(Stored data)
=== Begin Enclosure ===
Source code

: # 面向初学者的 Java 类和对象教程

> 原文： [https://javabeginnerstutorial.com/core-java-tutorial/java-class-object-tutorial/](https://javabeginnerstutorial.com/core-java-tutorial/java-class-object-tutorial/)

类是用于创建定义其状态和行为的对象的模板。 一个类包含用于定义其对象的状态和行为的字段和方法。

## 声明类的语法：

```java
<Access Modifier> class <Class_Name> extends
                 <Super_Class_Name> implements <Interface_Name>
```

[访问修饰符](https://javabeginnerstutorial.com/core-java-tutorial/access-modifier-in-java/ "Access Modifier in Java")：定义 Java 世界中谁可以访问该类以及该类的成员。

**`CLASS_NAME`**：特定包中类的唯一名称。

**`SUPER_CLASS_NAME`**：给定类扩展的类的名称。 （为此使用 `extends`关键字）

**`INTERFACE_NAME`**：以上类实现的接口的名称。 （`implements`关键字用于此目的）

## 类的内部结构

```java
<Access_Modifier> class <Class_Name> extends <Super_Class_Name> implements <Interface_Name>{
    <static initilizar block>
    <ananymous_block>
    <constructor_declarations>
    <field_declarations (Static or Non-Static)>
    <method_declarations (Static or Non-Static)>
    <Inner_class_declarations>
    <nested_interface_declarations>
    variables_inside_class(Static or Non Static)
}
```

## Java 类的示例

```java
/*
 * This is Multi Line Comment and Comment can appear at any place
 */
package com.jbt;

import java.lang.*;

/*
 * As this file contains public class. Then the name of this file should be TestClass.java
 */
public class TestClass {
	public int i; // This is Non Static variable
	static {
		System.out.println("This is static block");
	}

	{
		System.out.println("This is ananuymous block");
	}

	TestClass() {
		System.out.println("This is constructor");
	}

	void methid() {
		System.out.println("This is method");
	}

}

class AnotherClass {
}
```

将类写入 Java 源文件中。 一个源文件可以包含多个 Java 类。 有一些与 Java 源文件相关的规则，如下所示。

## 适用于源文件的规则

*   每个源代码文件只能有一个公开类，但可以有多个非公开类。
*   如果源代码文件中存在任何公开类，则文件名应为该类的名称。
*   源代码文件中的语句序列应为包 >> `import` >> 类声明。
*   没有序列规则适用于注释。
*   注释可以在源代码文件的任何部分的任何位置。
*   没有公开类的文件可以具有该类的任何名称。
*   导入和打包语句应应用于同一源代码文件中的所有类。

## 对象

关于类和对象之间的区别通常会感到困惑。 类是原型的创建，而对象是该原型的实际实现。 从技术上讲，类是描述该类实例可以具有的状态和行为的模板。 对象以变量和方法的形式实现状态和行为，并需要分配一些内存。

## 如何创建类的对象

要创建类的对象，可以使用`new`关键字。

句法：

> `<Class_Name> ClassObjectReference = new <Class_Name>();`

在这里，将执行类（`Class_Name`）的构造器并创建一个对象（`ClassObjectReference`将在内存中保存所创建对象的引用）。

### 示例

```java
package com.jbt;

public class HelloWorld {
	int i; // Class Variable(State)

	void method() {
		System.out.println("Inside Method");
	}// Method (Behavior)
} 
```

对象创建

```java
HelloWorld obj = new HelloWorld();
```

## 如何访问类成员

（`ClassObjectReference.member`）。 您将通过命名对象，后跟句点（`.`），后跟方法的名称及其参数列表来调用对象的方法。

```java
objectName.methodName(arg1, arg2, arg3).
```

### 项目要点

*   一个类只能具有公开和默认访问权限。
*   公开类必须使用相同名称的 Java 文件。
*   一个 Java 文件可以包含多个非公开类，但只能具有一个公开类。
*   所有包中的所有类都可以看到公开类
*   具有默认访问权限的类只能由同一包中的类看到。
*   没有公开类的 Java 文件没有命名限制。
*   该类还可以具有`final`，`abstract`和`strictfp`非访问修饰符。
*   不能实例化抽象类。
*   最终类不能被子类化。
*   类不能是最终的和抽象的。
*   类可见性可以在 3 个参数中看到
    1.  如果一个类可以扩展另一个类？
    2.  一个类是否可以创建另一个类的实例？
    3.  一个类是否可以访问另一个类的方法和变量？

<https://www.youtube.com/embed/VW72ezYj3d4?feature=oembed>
=== End Enclosure ===
§ EXERCISE INSTRUCTIONS: Copy every record above exactly as it appears.

§ ANSWER SECTION:
Source code

: # 面向初学者的 Java 类和对象教程

> 原文： [https://javabeginnerstutorial.com/core-java-tutorial/java-class-object-tutorial/](https://javabeginnerstutorial.com/core-java-tutorial/java-class-object-tutorial/)

类是用于创建定义其状态和行为的对象的模板。 一个类包含用于定义其对象的状态和行为的字段和方法。

## 声明类的语法：

```java
<Access Modifier> class <Class_Name> extends
                 <Super_Class_Name> implements <Interface_Name>
```

[访问修饰符](https://javabeginnerstutorial.com/core-java-tutorial/access-modifier-in-java/ "Access Modifier in Java")：定义 Java 世界中谁可以访问该类以及该类的成员。

**`CLASS_NAME`**：特定包中类的唯一名称。

**`SUPER_CLASS_NAME`**：给定类扩展的类的名称。 （为此使用 `extends`关键字）

**`INTERFACE_NAME`**：以上类实现的接口的名称。 （`implements`关键字用于此目的）

## 类的内部结构

```java
<Access_Modifier> class <Class_Name> extends <Super_Class_Name> implements <Interface_Name>{
    <static initilizar block>
    <ananymous_block>
    <constructor_declarations>
    <field_declarations (Static or Non-Static)>
    <method_declarations (Static or Non-Static)>
    <Inner_class_declarations>
    <nested_interface_declarations>
    variables_inside_class(Static or Non Static)
}
```

## Java 类的示例

```java
/*
 * This is Multi Line Comment and Comment can appear at any place
 */
package com.jbt;

import java.lang.*;

/*
 * As this file contains public class. Then the name of this file should be TestClass.java
 */
public class TestClass {
	public int i; // This is Non Static variable
	static {
		System.out.println("This is static block");
	}

	{
		System.out.println("This is ananuymous block");
	}

	TestClass() {
		System.out.println("This is constructor");
	}

	void methid() {
		System.out.println("This is method");
	}

}

class AnotherClass {
}
```

将类写入 Java 源文件中。 一个源文件可以包含多个 Java 类。 有一些与 Java 源文件相关的规则，如下所示。

## 适用于源文件的规则

*   每个源代码文件只能有一个公开类，但可以有多个非公开类。
*   如果源代码文件中存在任何公开类，则文件名应为该类的名称。
*   源代码文件中的语句序列应为包 >> `import` >> 类声明。
*   没有序列规则适用于注释。
*   注释可以在源代码文件的任何部分的任何位置。
*   没有公开类的文件可以具有该类的任何名称。
*   导入和打包语句应应用于同一源代码文件中的所有类。

## 对象

关于类和对象之间的区别通常会感到困惑。 类是原型的创建，而对象是该原型的实际实现。 从技术上讲，类是描述该类实例可以具有的状态和行为的模板。 对象以变量和方法的形式实现状态和行为，并需要分配一些内存。

## 如何创建类的对象

要创建类的对象，可以使用`new`关键字。

句法：

> `<Class_Name> ClassObjectReference = new <Class_Name>();`

在这里，将执行类（`Class_Name`）的构造器并创建一个对象（`ClassObjectReference`将在内存中保存所创建对象的引用）。

### 示例

```java
package com.jbt;

public class HelloWorld {
	int i; // Class Variable(State)

	void method() {
		System.out.println("Inside Method");
	}// Method (Behavior)
} 
```

对象创建

```java
HelloWorld obj = new HelloWorld();
```

## 如何访问类成员

（`ClassObjectReference.member`）。 您将通过命名对象，后跟句点（`.`），后跟方法的名称及其参数列表来调用对象的方法。

```java
objectName.methodName(arg1, arg2, arg3).
```

### 项目要点

*   一个类只能具有公开和默认访问权限。
*   公开类必须使用相同名称的 Java 文件。
*   一个 Java 文件可以包含多个非公开类，但只能具有一个公开类。
*   所有包中的所有类都可以看到公开类
*   具有默认访问权限的类只能由同一包中的类看到。
*   没有公开类的 Java 文件没有命名限制。
*   该类还可以具有`final`，`abstract`和`strictfp`非访问修饰符。
*   不能实例化抽象类。
*   最终类不能被子类化。
*   类不能是最终的和抽象的。
*   类可见性可以在 3 个参数中看到
    1.  如果一个类可以扩展另一个类？
    2.  一个类是否可以创建另一个类的实例？
    3.  一个类是否可以访问另一个类的方法和变量？

<https://www.youtube.com/embed/VW72ezYj3d4?feature=oembed>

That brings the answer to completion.